YOUR OBJECTIVE: The task calls for every line of the data to be retyped exactly.

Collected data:

***

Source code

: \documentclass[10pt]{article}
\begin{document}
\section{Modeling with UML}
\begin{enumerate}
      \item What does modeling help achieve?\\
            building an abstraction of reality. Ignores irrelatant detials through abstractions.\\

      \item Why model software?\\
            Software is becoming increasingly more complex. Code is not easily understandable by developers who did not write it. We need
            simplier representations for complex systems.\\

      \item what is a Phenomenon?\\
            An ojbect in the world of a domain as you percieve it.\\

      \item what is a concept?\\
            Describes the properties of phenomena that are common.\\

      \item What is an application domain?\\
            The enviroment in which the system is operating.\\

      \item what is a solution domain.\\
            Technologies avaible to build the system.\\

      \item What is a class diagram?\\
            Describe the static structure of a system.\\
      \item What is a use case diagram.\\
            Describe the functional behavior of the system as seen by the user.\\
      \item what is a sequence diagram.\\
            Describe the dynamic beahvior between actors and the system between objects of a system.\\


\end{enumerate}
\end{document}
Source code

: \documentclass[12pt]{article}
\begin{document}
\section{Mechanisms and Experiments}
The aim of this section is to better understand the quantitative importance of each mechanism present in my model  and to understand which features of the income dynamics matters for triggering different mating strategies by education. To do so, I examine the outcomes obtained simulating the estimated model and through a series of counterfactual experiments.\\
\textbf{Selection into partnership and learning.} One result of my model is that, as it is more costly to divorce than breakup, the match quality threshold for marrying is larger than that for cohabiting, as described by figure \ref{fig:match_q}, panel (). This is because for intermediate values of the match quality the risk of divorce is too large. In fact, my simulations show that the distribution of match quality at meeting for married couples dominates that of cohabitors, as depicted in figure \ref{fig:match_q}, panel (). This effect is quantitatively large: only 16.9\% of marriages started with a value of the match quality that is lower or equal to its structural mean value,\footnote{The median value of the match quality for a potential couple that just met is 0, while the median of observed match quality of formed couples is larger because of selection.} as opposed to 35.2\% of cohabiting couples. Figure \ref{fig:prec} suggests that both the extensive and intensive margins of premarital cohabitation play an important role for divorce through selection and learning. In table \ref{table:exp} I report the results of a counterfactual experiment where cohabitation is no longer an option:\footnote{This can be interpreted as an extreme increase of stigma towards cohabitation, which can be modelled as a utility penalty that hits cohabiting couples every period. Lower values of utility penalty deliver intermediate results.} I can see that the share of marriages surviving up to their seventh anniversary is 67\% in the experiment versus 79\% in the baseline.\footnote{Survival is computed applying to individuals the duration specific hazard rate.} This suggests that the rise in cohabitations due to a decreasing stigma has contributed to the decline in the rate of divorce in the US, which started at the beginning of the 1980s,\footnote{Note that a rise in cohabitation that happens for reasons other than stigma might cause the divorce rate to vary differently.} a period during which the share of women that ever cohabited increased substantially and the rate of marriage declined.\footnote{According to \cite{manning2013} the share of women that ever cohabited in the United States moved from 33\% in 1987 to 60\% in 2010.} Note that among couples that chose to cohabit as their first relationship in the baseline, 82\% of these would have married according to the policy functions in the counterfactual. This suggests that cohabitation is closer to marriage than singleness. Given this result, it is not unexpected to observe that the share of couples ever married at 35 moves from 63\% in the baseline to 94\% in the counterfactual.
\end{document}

***

SOLUTION TO THIS EXERCISE:
Source code

: \documentclass[10pt]{article}
\begin{document}
\section{Modeling with UML}
\begin{enumerate}
      \item What does modeling help achieve?\\
            building an abstraction of reality. Ignores irrelatant detials through abstractions.\\

      \item Why model software?\\
            Software is becoming increasingly more complex. Code is not easily understandable by developers who did not write it. We need
            simplier representations for complex systems.\\

      \item what is a Phenomenon?\\
            An ojbect in the world of a domain as you percieve it.\\

      \item what is a concept?\\
            Describes the properties of phenomena that are common.\\

      \item What is an application domain?\\
            The enviroment in which the system is operating.\\

      \item what is a solution domain.\\
            Technologies avaible to build the system.\\

      \item What is a class diagram?\\
            Describe the static structure of a system.\\
      \item What is a use case diagram.\\
            Describe the functional behavior of the system as seen by the user.\\
      \item what is a sequence diagram.\\
            Describe the dynamic beahvior between actors and the system between objects of a system.\\


\end{enumerate}
\end{document}
Source code

: \documentclass[12pt]{article}
\begin{document}
\section{Mechanisms and Experiments}
The aim of this section is to better understand the quantitative importance of each mechanism present in my model  and to understand which features of the income dynamics matters for triggering different mating strategies by education. To do so, I examine the outcomes obtained simulating the estimated model and through a series of counterfactual experiments.\\
\textbf{Selection into partnership and learning.} One result of my model is that, as it is more costly to divorce than breakup, the match quality threshold for marrying is larger than that for cohabiting, as described by figure \ref{fig:match_q}, panel (). This is because for intermediate values of the match quality the risk of divorce is too large. In fact, my simulations show that the distribution of match quality at meeting for married couples dominates that of cohabitors, as depicted in figure \ref{fig:match_q}, panel (). This effect is quantitatively large: only 16.9\% of marriages started with a value of the match quality that is lower or equal to its structural mean value,\footnote{The median value of the match quality for a potential couple that just met is 0, while the median of observed match quality of formed couples is larger because of selection.} as opposed to 35.2\% of cohabiting couples. Figure \ref{fig:prec} suggests that both the extensive and intensive margins of premarital cohabitation play an important role for divorce through selection and learning. In table \ref{table:exp} I report the results of a counterfactual experiment where cohabitation is no longer an option:\footnote{This can be interpreted as an extreme increase of stigma towards cohabitation, which can be modelled as a utility penalty that hits cohabiting couples every period. Lower values of utility penalty deliver intermediate results.} I can see that the share of marriages surviving up to their seventh anniversary is 67\% in the experiment versus 79\% in the baseline.\footnote{Survival is computed applying to individuals the duration specific hazard rate.} This suggests that the rise in cohabitations due to a decreasing stigma has contributed to the decline in the rate of divorce in the US, which started at the beginning of the 1980s,\footnote{Note that a rise in cohabitation that happens for reasons other than stigma might cause the divorce rate to vary differently.} a period during which the share of women that ever cohabited increased substantially and the rate of marriage declined.\footnote{According to \cite{manning2013} the share of women that ever cohabited in the United States moved from 33\% in 1987 to 60\% in 2010.} Note that among couples that chose to cohabit as their first relationship in the baseline, 82\% of these would have married according to the policy functions in the counterfactual. This suggests that cohabitation is closer to marriage than singleness. Given this result, it is not unexpected to observe that the share of couples ever married at 35 moves from 63\% in the baseline to 94\% in the counterfactual.
\end{document}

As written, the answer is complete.